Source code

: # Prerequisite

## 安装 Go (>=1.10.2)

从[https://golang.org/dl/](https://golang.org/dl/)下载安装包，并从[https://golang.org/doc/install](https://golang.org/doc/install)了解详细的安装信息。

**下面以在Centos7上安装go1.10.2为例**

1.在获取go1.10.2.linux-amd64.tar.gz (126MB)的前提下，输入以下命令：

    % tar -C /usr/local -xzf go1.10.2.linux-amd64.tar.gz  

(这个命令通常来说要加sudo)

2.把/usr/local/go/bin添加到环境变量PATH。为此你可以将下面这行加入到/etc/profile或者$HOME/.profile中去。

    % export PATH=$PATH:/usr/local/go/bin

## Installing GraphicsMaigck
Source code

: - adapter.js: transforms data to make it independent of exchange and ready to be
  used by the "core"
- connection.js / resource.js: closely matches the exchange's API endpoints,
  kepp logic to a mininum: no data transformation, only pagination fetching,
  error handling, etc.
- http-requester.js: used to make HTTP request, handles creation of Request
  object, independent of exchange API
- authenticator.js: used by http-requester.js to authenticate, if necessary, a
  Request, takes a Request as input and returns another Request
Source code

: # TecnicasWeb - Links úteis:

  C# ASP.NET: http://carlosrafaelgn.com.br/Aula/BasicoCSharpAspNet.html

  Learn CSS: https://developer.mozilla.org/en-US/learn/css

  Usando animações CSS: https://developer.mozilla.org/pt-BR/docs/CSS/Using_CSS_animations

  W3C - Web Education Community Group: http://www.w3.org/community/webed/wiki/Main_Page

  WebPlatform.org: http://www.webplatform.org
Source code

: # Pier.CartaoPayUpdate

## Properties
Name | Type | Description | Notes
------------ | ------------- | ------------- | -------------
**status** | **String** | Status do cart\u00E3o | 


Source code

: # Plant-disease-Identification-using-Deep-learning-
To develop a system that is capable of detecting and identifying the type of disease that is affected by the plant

» Required action: Give back, word for word, the lines from the one with "Name | Type | Description | Notes" through the last line of the entries, both included, and no other line.

» Reply to the task:
Name | Type | Description | Notes
------------ | ------------- | ------------- | -------------
**status** | **String** | Status do cart\u00E3o | 


Source code

: # Plant-disease-Identification-using-Deep-learning-
To develop a system that is capable of detecting and identifying the type of disease that is affected by the plant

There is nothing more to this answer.